When gasoline is expensive, people grumble that big oil companies like Chevron and ExxonMobil are colluding to keep prices high. They’re wrong. The best way to understand why businesses aren’t collectively fleecing consumers can be found in the economics tradition of price theory.

The man-on-the street viewpoint seems reasonable at first. Few substitutes are available for oil and oil products, such as gasoline. Drivers can’t scale back much when prices at the pump rise. Oil giants know this, seemingly giving them the power to line their pockets at the public’s expense. 

But while firms might be tempted to collude to underproduce and overcharge, markets constrain them from doing so. Ultimately, collusion is an unsustainable strategy, since a single defector can cut its own prices, gain market share, and boost its profits. Competition is a hardy weed. Though old-fashioned supply and demand may drive prices higher than we want, competition works to consumers’ advantage, keeping them in check.

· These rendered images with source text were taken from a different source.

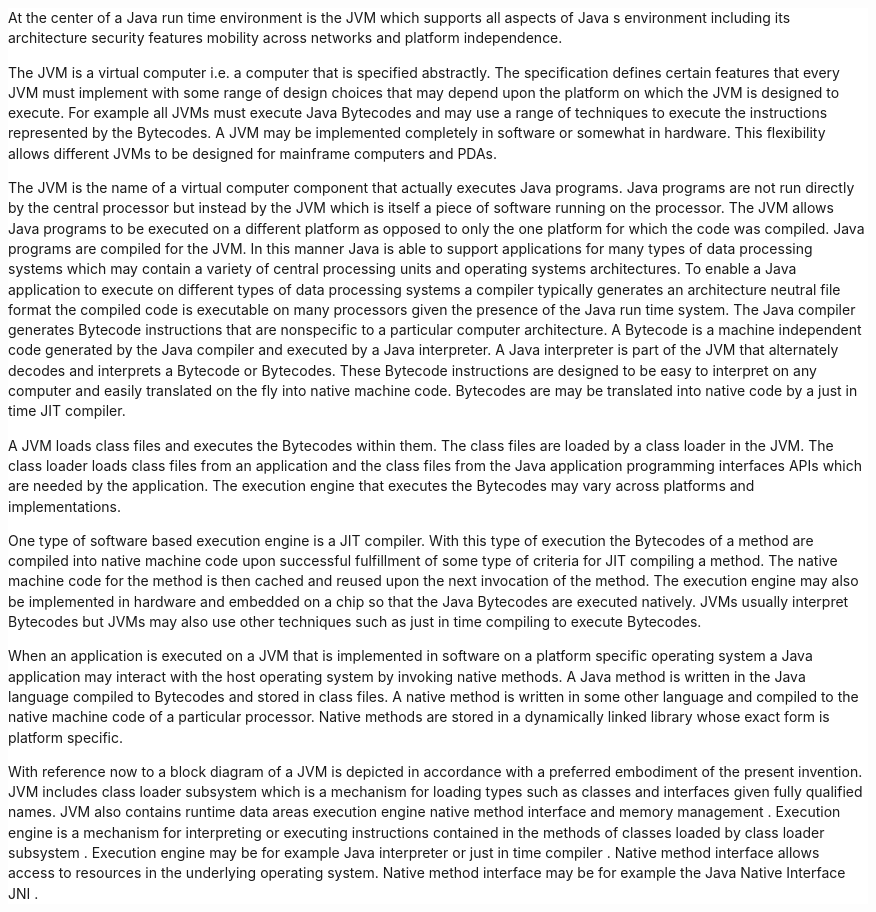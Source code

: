 At the center of a Java run time environment is the JVM which supports all aspects of Java s environment including its architecture security features mobility across networks and platform independence.

The JVM is a virtual computer i.e. a computer that is specified abstractly. The specification defines certain features that every JVM must implement with some range of design choices that may depend upon the platform on which the JVM is designed to execute. For example all JVMs must execute Java Bytecodes and may use a range of techniques to execute the instructions represented by the Bytecodes. A JVM may be implemented completely in software or somewhat in hardware. This flexibility allows different JVMs to be designed for mainframe computers and PDAs.

The JVM is the name of a virtual computer component that actually executes Java programs. Java programs are not run directly by the central processor but instead by the JVM which is itself a piece of software running on the processor. The JVM allows Java programs to be executed on a different platform as opposed to only the one platform for which the code was compiled. Java programs are compiled for the JVM. In this manner Java is able to support applications for many types of data processing systems which may contain a variety of central processing units and operating systems architectures. To enable a Java application to execute on different types of data processing systems a compiler typically generates an architecture neutral file format the compiled code is executable on many processors given the presence of the Java run time system. The Java compiler generates Bytecode instructions that are nonspecific to a particular computer architecture. A Bytecode is a machine independent code generated by the Java compiler and executed by a Java interpreter. A Java interpreter is part of the JVM that alternately decodes and interprets a Bytecode or Bytecodes. These Bytecode instructions are designed to be easy to interpret on any computer and easily translated on the fly into native machine code. Bytecodes are may be translated into native code by a just in time JIT compiler.

A JVM loads class files and executes the Bytecodes within them. The class files are loaded by a class loader in the JVM. The class loader loads class files from an application and the class files from the Java application programming interfaces APIs which are needed by the application. The execution engine that executes the Bytecodes may vary across platforms and implementations.

One type of software based execution engine is a JIT compiler. With this type of execution the Bytecodes of a method are compiled into native machine code upon successful fulfillment of some type of criteria for JIT compiling a method. The native machine code for the method is then cached and reused upon the next invocation of the method. The execution engine may also be implemented in hardware and embedded on a chip so that the Java Bytecodes are executed natively. JVMs usually interpret Bytecodes but JVMs may also use other techniques such as just in time compiling to execute Bytecodes.

When an application is executed on a JVM that is implemented in software on a platform specific operating system a Java application may interact with the host operating system by invoking native methods. A Java method is written in the Java language compiled to Bytecodes and stored in class files. A native method is written in some other language and compiled to the native machine code of a particular processor. Native methods are stored in a dynamically linked library whose exact form is platform specific.

With reference now to a block diagram of a JVM is depicted in accordance with a preferred embodiment of the present invention. JVM includes class loader subsystem which is a mechanism for loading types such as classes and interfaces given fully qualified names. JVM also contains runtime data areas execution engine native method interface and memory management . Execution engine is a mechanism for interpreting or executing instructions contained in the methods of classes loaded by class loader subsystem . Execution engine may be for example Java interpreter or just in time compiler . Native method interface allows access to resources in the underlying operating system. Native method interface may be for example the Java Native Interface JNI .
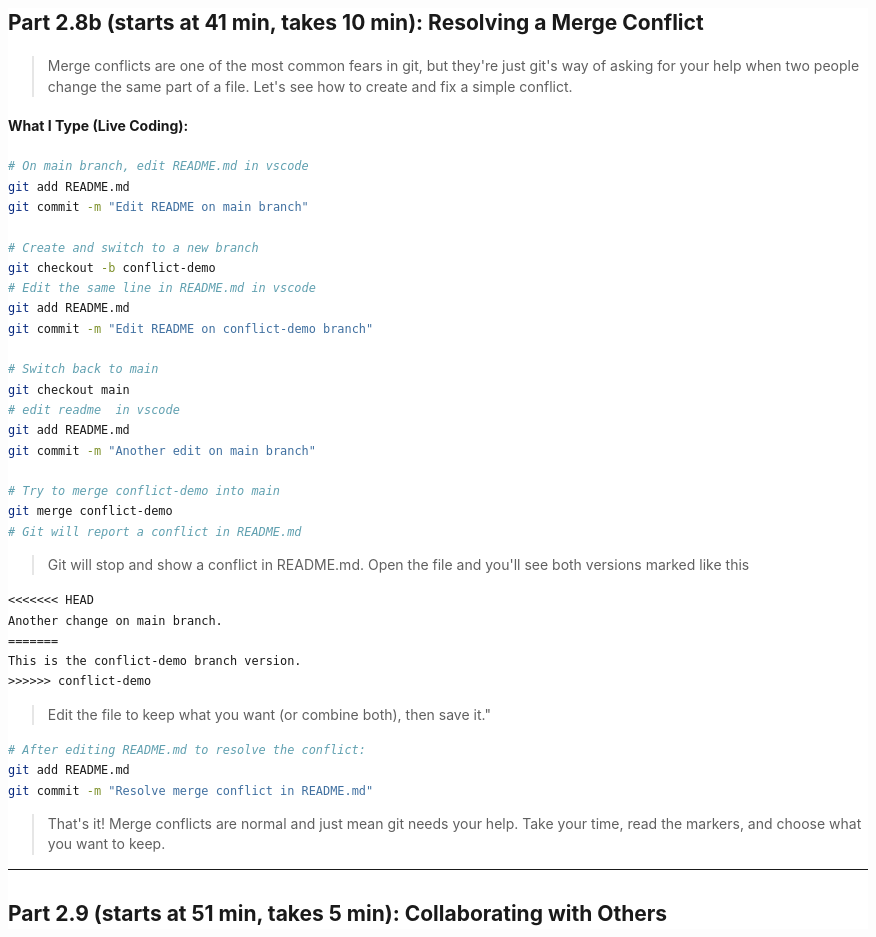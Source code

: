 ## Part 2.8b (starts at 41 min, takes 10 min): Resolving a Merge Conflict

>Merge conflicts are one of the most common fears in git, but they're just git's way of asking for your help when two people change the same part of a file. Let's see how to create and fix a simple conflict.

#### What I Type (Live Coding):
```bash
# On main branch, edit README.md in vscode
git add README.md
git commit -m "Edit README on main branch"

# Create and switch to a new branch
git checkout -b conflict-demo
# Edit the same line in README.md in vscode
git add README.md
git commit -m "Edit README on conflict-demo branch"

# Switch back to main
git checkout main
# edit readme  in vscode
git add README.md
git commit -m "Another edit on main branch"

# Try to merge conflict-demo into main
git merge conflict-demo
# Git will report a conflict in README.md
```

>Git will stop and show a conflict in README.md. Open the file and you'll see both versions marked like this
```text
<<<<<<< HEAD
Another change on main branch.
=======
This is the conflict-demo branch version.
>>>>>> conflict-demo
```
>Edit the file to keep what you want (or combine both), then save it."

```bash
# After editing README.md to resolve the conflict:
git add README.md
git commit -m "Resolve merge conflict in README.md"
```

>That's it! Merge conflicts are normal and just mean git needs your help. Take your time, read the markers, and choose what you want to keep.

---

## Part 2.9 (starts at 51 min, takes 5 min): Collaborating with Others
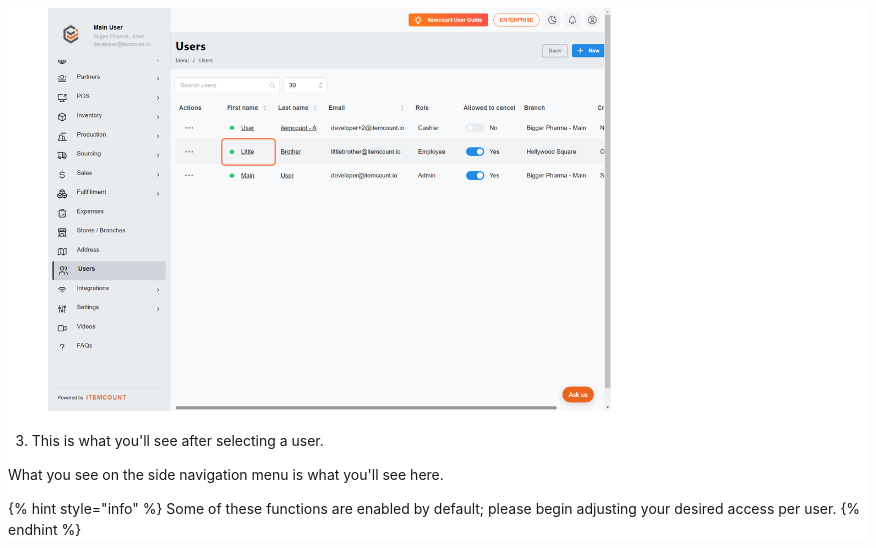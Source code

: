 <figure><img src="../../.gitbook/assets/Choose the user to whom you want to limit system access..png" alt="" width="563"><figcaption></figcaption></figure>

3. This is what you'll see after selecting a user.

What you see on the side navigation menu is what you'll see here.

{% hint style="info" %}
Some of these functions are enabled by default; please begin adjusting your desired access per user.
{% endhint %}
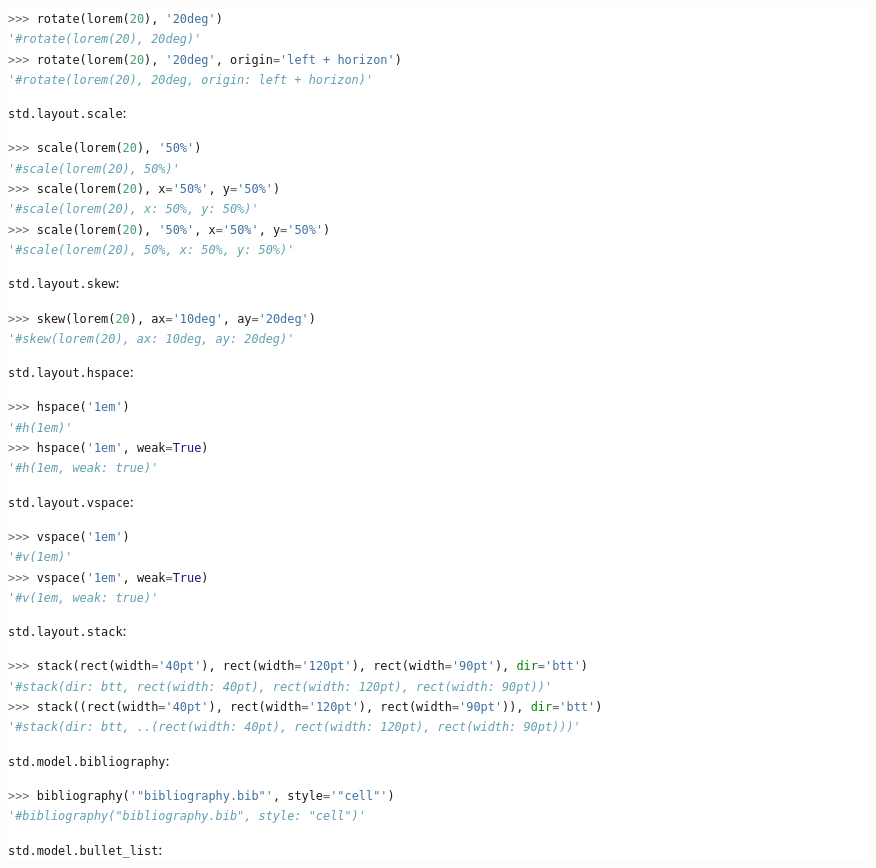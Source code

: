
 ```python
>>> rotate(lorem(20), '20deg')
'#rotate(lorem(20), 20deg)'
>>> rotate(lorem(20), '20deg', origin='left + horizon')
'#rotate(lorem(20), 20deg, origin: left + horizon)'
```

`std.layout.scale`:

```python
>>> scale(lorem(20), '50%')
'#scale(lorem(20), 50%)'
>>> scale(lorem(20), x='50%', y='50%')
'#scale(lorem(20), x: 50%, y: 50%)'
>>> scale(lorem(20), '50%', x='50%', y='50%')
'#scale(lorem(20), 50%, x: 50%, y: 50%)'
```

`std.layout.skew`:

```python
>>> skew(lorem(20), ax='10deg', ay='20deg')
'#skew(lorem(20), ax: 10deg, ay: 20deg)'
```

`std.layout.hspace`:

```python
>>> hspace('1em')
'#h(1em)'
>>> hspace('1em', weak=True)
'#h(1em, weak: true)'
```

`std.layout.vspace`:

```python
>>> vspace('1em')
'#v(1em)'
>>> vspace('1em', weak=True)
'#v(1em, weak: true)'
```

`std.layout.stack`:

```python
>>> stack(rect(width='40pt'), rect(width='120pt'), rect(width='90pt'), dir='btt')
'#stack(dir: btt, rect(width: 40pt), rect(width: 120pt), rect(width: 90pt))'
>>> stack((rect(width='40pt'), rect(width='120pt'), rect(width='90pt')), dir='btt')
'#stack(dir: btt, ..(rect(width: 40pt), rect(width: 120pt), rect(width: 90pt)))'
```

`std.model.bibliography`:

```python
>>> bibliography('"bibliography.bib"', style='"cell"')
'#bibliography("bibliography.bib", style: "cell")'
```

`std.model.bullet_list`:
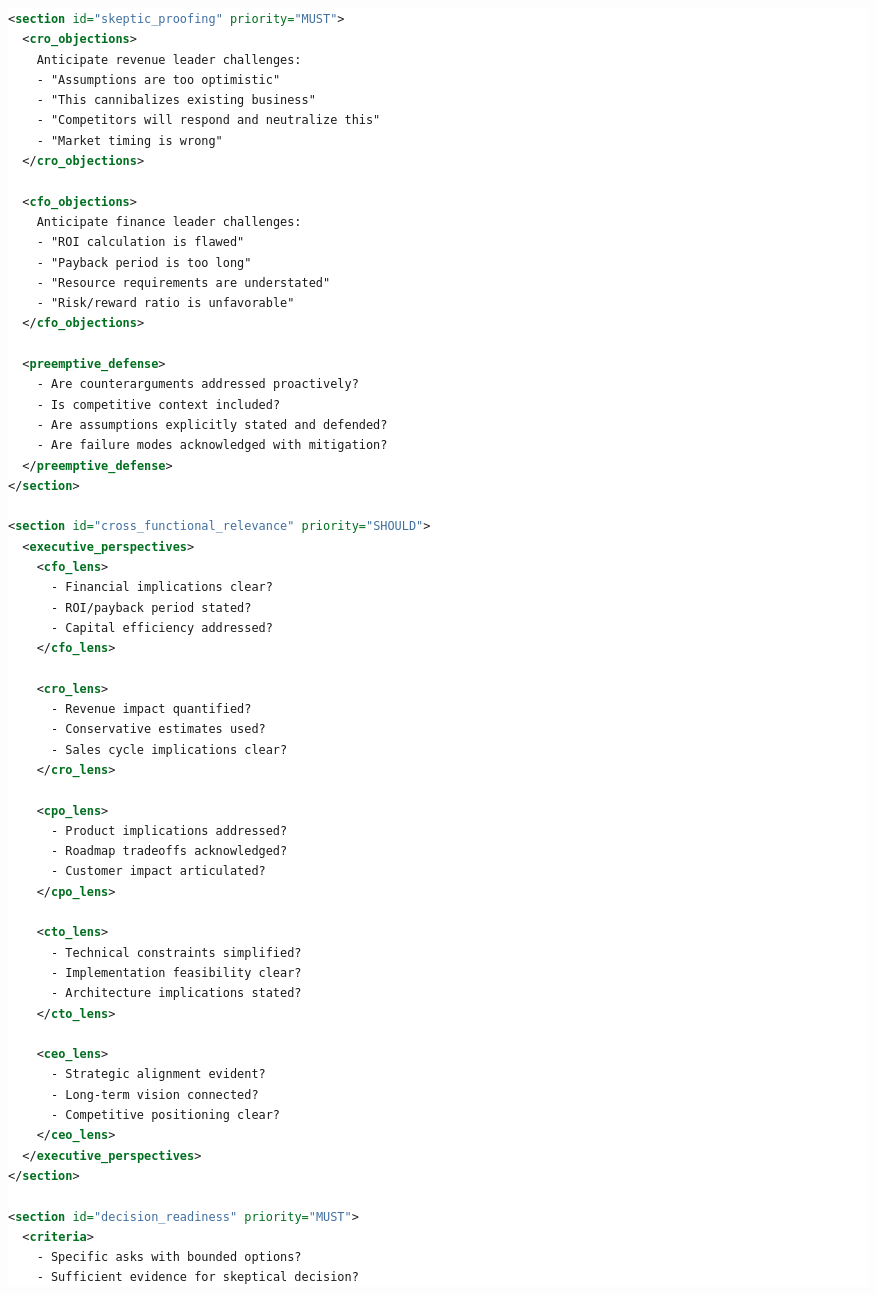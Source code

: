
 ```xml
<section id="skeptic_proofing" priority="MUST">
  <cro_objections>
    Anticipate revenue leader challenges:
    - "Assumptions are too optimistic"
    - "This cannibalizes existing business"
    - "Competitors will respond and neutralize this"
    - "Market timing is wrong"
  </cro_objections>

  <cfo_objections>
    Anticipate finance leader challenges:
    - "ROI calculation is flawed"
    - "Payback period is too long"
    - "Resource requirements are understated"
    - "Risk/reward ratio is unfavorable"
  </cfo_objections>

  <preemptive_defense>
    - Are counterarguments addressed proactively?
    - Is competitive context included?
    - Are assumptions explicitly stated and defended?
    - Are failure modes acknowledged with mitigation?
  </preemptive_defense>
</section>

<section id="cross_functional_relevance" priority="SHOULD">
  <executive_perspectives>
    <cfo_lens>
      - Financial implications clear?
      - ROI/payback period stated?
      - Capital efficiency addressed?
    </cfo_lens>

    <cro_lens>
      - Revenue impact quantified?
      - Conservative estimates used?
      - Sales cycle implications clear?
    </cro_lens>

    <cpo_lens>
      - Product implications addressed?
      - Roadmap tradeoffs acknowledged?
      - Customer impact articulated?
    </cpo_lens>

    <cto_lens>
      - Technical constraints simplified?
      - Implementation feasibility clear?
      - Architecture implications stated?
    </cto_lens>

    <ceo_lens>
      - Strategic alignment evident?
      - Long-term vision connected?
      - Competitive positioning clear?
    </ceo_lens>
  </executive_perspectives>
</section>

<section id="decision_readiness" priority="MUST">
  <criteria>
    - Specific asks with bounded options?
    - Sufficient evidence for skeptical decision?
```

Consistent with the Chicago, UCLA, and Vienna schools, we define price theory as “the study of how the price system coordinates the disparate plans of producers and consumers.” Because markets are connected by prices, we must understand how prices work in order to understand how markets work. What makes price theory unique in economics is its parsimonious balance between theory and empirical fact.

In the gasoline example, price-theory reasoning helps us see that the pursuit of profit cuts against the temptation of collusion. Using price theory to reason through a problem like this was once common in economics; it isn’t anymore. Policymakers and the public aren’t getting the advice they need from economists. That’s a major hindrance to public discourse—and it has serious policy implications, too.

To revive this tradition, we recently organized and ran a boot camp for economics graduate students and early career professors that emphasized how price theory can address important questions. After several days of seminars, discussion, and problem solving, we’re more convinced than ever that economists need to return to their roots to explain how the world works.

Unlike other approaches that influence young economists, price theory does not devote major effort to hyper-mathematical modeling; nor does it make heroic assumptions about rationality. Instead, it takes a few workhorse models and uses them to study an astonishing range of circumstances. Why might corn farmers prefer the government to subsidize ethanol instead of corn in general? Which firms are most supportive of minimum-wage hikes? What are the probable effects of corporate tax cuts on workers’ take-home pay? These are merely a few examples of perennial questions that price theory can help us answer.

Other approaches to economics claim to offer better answers, but they are limited by their inflexibility. Elegant theoretical models often add complexity without adding explanatory power. Statistical approaches purport to “let the data speak for itself,” but they rarely yield generalizable results. Price theory strikes the right balance. It uses theory, but as a guide to measurement rather than as an end in itself. It lends itself well to empirical analysis because it teaches us what to measure and, more importantly, what not to measure. If an economist’s first instinct in researching the effects of minimum-wage laws is to gather data on unemployment and the number of jobs, he needs a price theory refresher.

We are not the first to notice the scarcity of economic reasoning among today’s economists. The University of Chicago has run a price theory summer camp for years. Leading price theorists such as Kevin Murphy and Casey Mulligan are working hard to spread the message, co-authoring with two other scholars a helpful textbook and making their recorded lectures widely available. Mulligan was also the plenary speaker on the final night of the boot camp.

A price theory revival would have implications reaching far beyond the academy. Though economists rarely enjoy the celebrity status of Milton Friedman nowadays, there remains a strong demand for economic expertise, both in addressing policy questions and staffing key government positions. Economists cannot fulfill their public calling if they lack basic training and know only esoterica. In the current policy landscape, we need to understand, for example, how raising tariffs will affect domestic output and employment, what the costs and benefits are of income inequality, and how large-scale immigration affects markets and politics.

More than any other economic approach, price theory can generate convincing and useful answers to the questions that arise time and again in our public discourse. It’s due for a revival.